MasterPlan obtained development approval to initially rezone and then subsequently subdivide a 260 hectare site in Berry Springs into 53 two hectare allotments. The site’s considerable natural constraints and conservation values required constant liaison with governmental agencies and Council, coordination of external consultants for specialist reports, and understanding of the relevant policy and development guidelines.
A number of endangered fauna and flora species were discovered during the application process, including the Black-Footed Tree Rat, Howard River Toadlet and Sand Sheet Heath. Additional land was rezoned to Zone CN (Conservation) and the approved subdivision design retains approximately 50% of the site for conservation. A wildlife corridor has been included to provide connectivity to undeveloped land to the north as well as a unit title arrangement to allow for additional environmental measures for the ongoing protection of the site.
The site presented challenges for the provision of water. During the assessment period of the application, additional information became available from the then Department of Land Resource Management that the aquifer located beneath portion of the site could not support additional groundwater extraction. MasterPlan undertook extensive research into alternative water supply options and reviewed policy in other jurisdictions.
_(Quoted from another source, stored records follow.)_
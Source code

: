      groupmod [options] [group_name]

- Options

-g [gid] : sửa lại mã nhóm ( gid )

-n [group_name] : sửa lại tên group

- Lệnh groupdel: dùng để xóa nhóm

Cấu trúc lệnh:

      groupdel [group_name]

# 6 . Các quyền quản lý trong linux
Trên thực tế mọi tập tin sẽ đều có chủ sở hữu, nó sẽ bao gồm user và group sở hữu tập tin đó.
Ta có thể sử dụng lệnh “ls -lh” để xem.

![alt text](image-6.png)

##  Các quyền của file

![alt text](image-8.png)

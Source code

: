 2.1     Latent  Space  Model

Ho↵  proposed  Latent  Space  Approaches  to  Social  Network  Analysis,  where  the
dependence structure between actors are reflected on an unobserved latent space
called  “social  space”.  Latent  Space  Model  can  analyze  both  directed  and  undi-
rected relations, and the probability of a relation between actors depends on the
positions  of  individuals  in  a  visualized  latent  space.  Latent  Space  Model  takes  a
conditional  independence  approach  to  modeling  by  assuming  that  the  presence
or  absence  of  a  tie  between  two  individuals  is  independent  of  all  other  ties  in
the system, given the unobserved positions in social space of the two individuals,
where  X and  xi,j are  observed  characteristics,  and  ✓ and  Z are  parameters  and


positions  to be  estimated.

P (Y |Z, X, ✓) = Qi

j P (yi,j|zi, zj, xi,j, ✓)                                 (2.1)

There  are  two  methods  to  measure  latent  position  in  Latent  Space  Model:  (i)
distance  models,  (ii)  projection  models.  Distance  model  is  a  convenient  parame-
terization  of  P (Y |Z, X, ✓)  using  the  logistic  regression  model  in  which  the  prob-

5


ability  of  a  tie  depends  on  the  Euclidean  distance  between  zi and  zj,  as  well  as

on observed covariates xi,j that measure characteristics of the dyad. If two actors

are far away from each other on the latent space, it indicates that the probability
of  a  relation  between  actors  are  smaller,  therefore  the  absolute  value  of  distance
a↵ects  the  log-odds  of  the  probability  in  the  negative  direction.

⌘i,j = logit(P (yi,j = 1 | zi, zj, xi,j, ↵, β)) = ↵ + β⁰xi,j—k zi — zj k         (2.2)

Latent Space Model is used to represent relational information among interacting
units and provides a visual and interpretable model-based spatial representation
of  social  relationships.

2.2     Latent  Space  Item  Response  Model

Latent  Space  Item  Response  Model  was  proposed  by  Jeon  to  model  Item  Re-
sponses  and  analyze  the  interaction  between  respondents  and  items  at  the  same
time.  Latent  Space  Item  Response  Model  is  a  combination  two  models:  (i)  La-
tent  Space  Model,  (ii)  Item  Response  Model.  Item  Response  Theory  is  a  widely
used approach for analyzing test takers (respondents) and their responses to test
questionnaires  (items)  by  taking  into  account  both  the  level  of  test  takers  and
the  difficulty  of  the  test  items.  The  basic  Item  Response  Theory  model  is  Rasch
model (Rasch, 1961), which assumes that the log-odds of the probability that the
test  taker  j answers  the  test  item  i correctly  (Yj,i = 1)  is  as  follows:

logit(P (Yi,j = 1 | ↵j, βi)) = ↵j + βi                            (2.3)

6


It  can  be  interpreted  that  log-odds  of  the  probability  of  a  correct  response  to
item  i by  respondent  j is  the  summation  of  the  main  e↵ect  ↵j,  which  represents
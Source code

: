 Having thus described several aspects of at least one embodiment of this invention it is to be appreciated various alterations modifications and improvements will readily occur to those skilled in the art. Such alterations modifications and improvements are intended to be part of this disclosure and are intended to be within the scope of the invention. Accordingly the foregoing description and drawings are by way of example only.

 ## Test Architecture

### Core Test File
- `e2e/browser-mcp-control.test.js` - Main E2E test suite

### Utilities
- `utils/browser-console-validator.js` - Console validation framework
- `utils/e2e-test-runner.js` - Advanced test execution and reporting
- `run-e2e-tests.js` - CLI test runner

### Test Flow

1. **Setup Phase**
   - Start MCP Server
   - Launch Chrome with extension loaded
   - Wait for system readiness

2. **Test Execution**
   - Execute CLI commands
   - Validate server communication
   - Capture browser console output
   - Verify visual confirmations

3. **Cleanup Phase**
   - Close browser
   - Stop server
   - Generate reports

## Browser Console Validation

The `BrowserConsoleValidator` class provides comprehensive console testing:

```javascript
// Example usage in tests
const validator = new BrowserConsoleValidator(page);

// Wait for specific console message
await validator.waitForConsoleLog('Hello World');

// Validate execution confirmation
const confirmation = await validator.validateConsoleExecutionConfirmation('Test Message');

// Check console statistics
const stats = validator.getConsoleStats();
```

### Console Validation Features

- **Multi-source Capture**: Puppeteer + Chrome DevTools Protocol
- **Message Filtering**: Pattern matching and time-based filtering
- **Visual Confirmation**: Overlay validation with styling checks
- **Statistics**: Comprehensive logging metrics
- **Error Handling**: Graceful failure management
MasterPlan recommended the use of rainwater tanks and supported this argument by including calculations of average yearly rainfall and required collection areas to meet average household water consumption supplies as an alternative to impacting the aquifer by extraction.
The application demonstrates MasterPlan’s ability to synthesise detailed specialist data and present, communicate and negotiate with agencies and authorities to achieve balanced outcomes for our clients and the environment.